I like both, perhaps 199 better because the dramatic arc seems more clear to me. I find myself surprised that this is Bach, because its much simpler, more spare music than I am used to with him. 

The tempo seems very slow, deliberate ... is that always the case for cantatas?

I've Listened to these before, and I enjoy them, but I don't find myself blown away. I like Lieberson's voice; I often find operatic sopranos difficult to appreciate, but this is very nice, especially the lower range of her voice. But I guess she wasn't a true soprano.

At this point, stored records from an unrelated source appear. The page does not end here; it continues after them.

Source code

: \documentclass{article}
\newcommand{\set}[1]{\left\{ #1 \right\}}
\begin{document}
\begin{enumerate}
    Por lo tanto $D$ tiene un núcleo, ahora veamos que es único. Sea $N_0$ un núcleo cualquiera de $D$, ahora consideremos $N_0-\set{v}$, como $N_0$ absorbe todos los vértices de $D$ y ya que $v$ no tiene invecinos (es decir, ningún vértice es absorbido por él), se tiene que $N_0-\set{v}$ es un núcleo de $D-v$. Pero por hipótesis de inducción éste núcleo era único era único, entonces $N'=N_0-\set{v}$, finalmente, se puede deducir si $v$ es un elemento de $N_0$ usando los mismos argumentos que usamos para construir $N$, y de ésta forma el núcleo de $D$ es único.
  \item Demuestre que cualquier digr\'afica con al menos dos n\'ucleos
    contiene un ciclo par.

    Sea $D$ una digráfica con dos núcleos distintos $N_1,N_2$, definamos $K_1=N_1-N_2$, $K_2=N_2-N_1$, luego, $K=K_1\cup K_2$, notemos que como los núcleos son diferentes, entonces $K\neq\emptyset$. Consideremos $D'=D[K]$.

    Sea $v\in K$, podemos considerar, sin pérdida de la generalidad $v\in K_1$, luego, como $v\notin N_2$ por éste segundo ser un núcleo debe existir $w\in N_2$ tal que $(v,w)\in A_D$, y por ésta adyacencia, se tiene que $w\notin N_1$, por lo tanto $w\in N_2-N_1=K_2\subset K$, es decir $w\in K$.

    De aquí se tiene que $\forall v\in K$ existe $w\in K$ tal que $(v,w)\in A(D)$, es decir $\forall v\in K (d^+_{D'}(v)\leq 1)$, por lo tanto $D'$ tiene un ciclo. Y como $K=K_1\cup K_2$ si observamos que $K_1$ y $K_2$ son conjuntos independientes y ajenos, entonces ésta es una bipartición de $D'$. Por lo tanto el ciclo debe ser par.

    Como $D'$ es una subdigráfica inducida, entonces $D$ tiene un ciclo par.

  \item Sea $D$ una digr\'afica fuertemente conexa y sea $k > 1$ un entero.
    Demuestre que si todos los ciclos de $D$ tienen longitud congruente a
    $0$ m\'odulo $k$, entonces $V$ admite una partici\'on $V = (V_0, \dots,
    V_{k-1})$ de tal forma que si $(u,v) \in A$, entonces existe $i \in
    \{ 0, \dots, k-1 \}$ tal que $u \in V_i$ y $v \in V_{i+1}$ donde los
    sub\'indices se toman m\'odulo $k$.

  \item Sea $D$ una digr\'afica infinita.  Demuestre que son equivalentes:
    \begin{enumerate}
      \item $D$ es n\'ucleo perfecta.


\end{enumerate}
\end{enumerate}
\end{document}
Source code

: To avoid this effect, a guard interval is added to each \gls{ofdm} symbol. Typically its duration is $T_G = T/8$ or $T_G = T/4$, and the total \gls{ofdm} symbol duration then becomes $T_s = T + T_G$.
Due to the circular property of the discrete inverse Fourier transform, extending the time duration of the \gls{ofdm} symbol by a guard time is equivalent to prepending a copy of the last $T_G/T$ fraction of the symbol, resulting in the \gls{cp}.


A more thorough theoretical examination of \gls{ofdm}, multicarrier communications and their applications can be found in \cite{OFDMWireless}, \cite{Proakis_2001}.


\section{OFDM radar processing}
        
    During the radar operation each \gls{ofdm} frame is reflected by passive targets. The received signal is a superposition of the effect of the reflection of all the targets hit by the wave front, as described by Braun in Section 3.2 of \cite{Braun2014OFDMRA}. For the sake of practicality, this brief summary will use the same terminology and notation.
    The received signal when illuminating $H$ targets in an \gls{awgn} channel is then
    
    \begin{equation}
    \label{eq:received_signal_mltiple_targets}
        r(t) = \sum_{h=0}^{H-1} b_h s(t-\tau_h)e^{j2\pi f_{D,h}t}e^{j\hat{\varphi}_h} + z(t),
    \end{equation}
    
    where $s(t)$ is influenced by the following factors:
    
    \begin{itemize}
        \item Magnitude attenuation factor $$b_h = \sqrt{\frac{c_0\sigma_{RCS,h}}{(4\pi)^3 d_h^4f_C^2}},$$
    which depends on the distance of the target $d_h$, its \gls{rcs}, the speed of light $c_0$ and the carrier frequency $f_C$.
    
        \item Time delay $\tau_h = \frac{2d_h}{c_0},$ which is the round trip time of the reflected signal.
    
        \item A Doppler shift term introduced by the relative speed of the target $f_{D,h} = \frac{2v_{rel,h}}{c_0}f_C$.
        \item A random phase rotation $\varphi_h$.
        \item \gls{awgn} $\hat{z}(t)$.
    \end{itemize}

These don't make me excited about exploring more of Bach's cantatas, but it seems lots of people on this site really like them, so at some point I should explore more of them.


----------



## Allegro Con Brio (Jan 3, 2020)

This is an absolutely essential disc. Lieberson’s interpretation of the music is simply heart-wrenching and her voice is gorgeous. However, I certainly wouldn’t recommend these two very introspective, and, at times, very dark cantatas to start. Take a look at my previous blog posts for my top 20 cantata list. I say go with BWV 140, 147, 34, and 180 for starters.


----------



## daco (Jan 5, 2021)

Thank you for the tips! I'll look into those.


----------